What you have to do:
The printed result should hold only the lines from the opening of the data through the line bearing "Ada is a language", exactly as given and without pictures.

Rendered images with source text
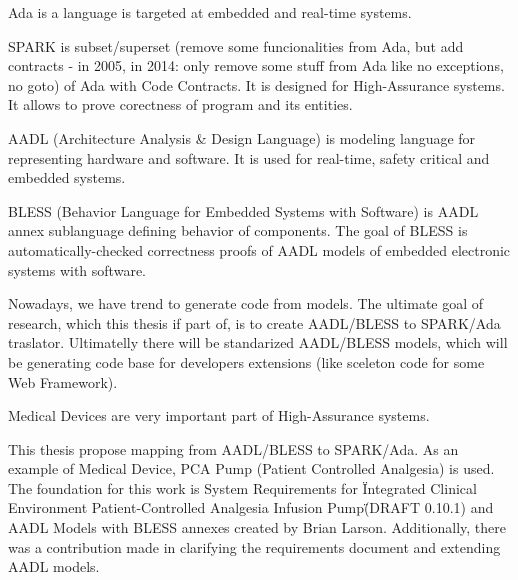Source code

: 
\pagestyle{empty}
\setlength{\baselineskip}{0.8cm}



Ada is a language is targeted at embedded and real-time systems.

SPARK is subset/superset (remove some funcionalities from Ada, but add contracts - in 2005, in 2014: only remove some stuff from Ada like no exceptions, no goto) of Ada with Code Contracts. It is designed for High-Assurance systems. It allows to prove corectness of program and its entities.

AADL (Architecture Analysis \& Design Language) is modeling language for representing hardware and software. It is used for real-time, safety critical and embedded systems.

BLESS (Behavior Language for Embedded Systems with Software) is AADL annex sublanguage defining behavior of components. The goal of BLESS is automatically-checked correctness proofs of AADL models of embedded electronic systems with software.

Nowadays, we have trend to generate code from models. The ultimate goal of research, which this thesis if part of, is to create AADL/BLESS to SPARK/Ada traslator. Ultimatelly there will be standarized AADL/BLESS models, which will be generating code base for developers extensions (like sceleton code for some Web Framework).

Medical Devices are very important part of High-Assurance systems.

This thesis propose mapping from AADL/BLESS to SPARK/Ada. As an example of Medical Device, PCA Pump (Patient Controlled Analgesia) is used. The foundation for this work is System Requirements for \"Integrated Clinical Environment Patient-Controlled Analgesia Infusion Pump\" (DRAFT 0.10.1) and AADL Models with BLESS annexes created by Brian Larson. Additionally, there was a contribution made in clarifying the requirements document and extending AADL models.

Result:
Source code

: 
\pagestyle{empty}
\setlength{\baselineskip}{0.8cm}



Ada is a language is targeted at embedded and real-time systems.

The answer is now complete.